I'm working my way through Graham Hutton's Haskell book, and in his recursion chapter, he often pattern-matches on "n+1", as in:
myReplicate1 0 _ = []
myReplicate1 (n+1) x = x : myReplicate1 n x
Why that and not the following, which (1) seems functionally identical and (2) more intuitive in terms of understanding what's happening with the recursion:
myReplicate2 0 _ = []
myReplicate2 n x = x : myReplicate2 (n-1) x
Is there something I'm missing here? Or is it just a matter of style?
Those are n+k patterns (that should be avoided!) in the first function. Both functions do the same thing, except for the n+k one not matching negative numbers. The latter one, however, is recommended, and can be adopted if you want no negative numbers on purpose, because the n+k patterns are sheduled to be removed anyways.
So no, you're missing nothing, and it is indeed a matter of style, but I rarely see n+k patterns in the wild.

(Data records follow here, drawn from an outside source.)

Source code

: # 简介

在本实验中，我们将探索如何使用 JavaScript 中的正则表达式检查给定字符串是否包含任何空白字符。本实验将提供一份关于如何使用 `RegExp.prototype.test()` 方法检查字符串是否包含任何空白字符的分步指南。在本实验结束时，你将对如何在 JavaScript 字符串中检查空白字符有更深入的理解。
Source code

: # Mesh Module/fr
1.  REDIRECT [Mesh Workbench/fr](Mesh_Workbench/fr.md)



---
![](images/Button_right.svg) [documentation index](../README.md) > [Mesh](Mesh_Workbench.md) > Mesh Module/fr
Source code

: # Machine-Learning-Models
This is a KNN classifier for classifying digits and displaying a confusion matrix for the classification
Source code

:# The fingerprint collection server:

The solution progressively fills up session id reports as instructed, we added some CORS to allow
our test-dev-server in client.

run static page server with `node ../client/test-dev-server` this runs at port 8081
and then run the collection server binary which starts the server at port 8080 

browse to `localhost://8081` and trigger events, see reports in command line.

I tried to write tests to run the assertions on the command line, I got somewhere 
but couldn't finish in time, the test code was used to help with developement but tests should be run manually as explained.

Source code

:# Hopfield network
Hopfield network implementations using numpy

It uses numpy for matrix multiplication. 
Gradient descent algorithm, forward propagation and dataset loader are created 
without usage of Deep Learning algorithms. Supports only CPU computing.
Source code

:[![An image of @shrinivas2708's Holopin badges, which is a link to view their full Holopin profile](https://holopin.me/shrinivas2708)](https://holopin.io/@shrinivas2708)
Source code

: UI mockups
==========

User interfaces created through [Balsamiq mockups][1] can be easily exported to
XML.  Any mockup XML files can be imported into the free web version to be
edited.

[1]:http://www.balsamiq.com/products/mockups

I think the idea behind it is this: We can define a type for the natural numbers (0, 1, ...) like this:
data Natural = Z -- zero
| S Natural -- one plus a number; the next number; the "successor"
0 = Z
, 1 = S Z
, and so on. This system is called Peano arithmetic, and is pretty much a standard in mathematics as a (starting point for a) definition of what a "number" actually is. You can go on to define Integer
s as pairs(-ish) of Natural
s, and so on.
When you do this, it becomes natural to use pattern matching like this:
myReplicate1 Z _ = []
myReplicate1 (S n) x = x : myReplicate1 n x
I think (and it's just a guess) that the idea behind n+1
patterns is a machine version of what I just described. So, n+1
is to be thought of like the pattern S n
. If you're thinking this way, n+1
patterns seem natural. This also makes it clear why we have the side condition that n >= 0
. We can only represent n >= 0
using the type Natural
.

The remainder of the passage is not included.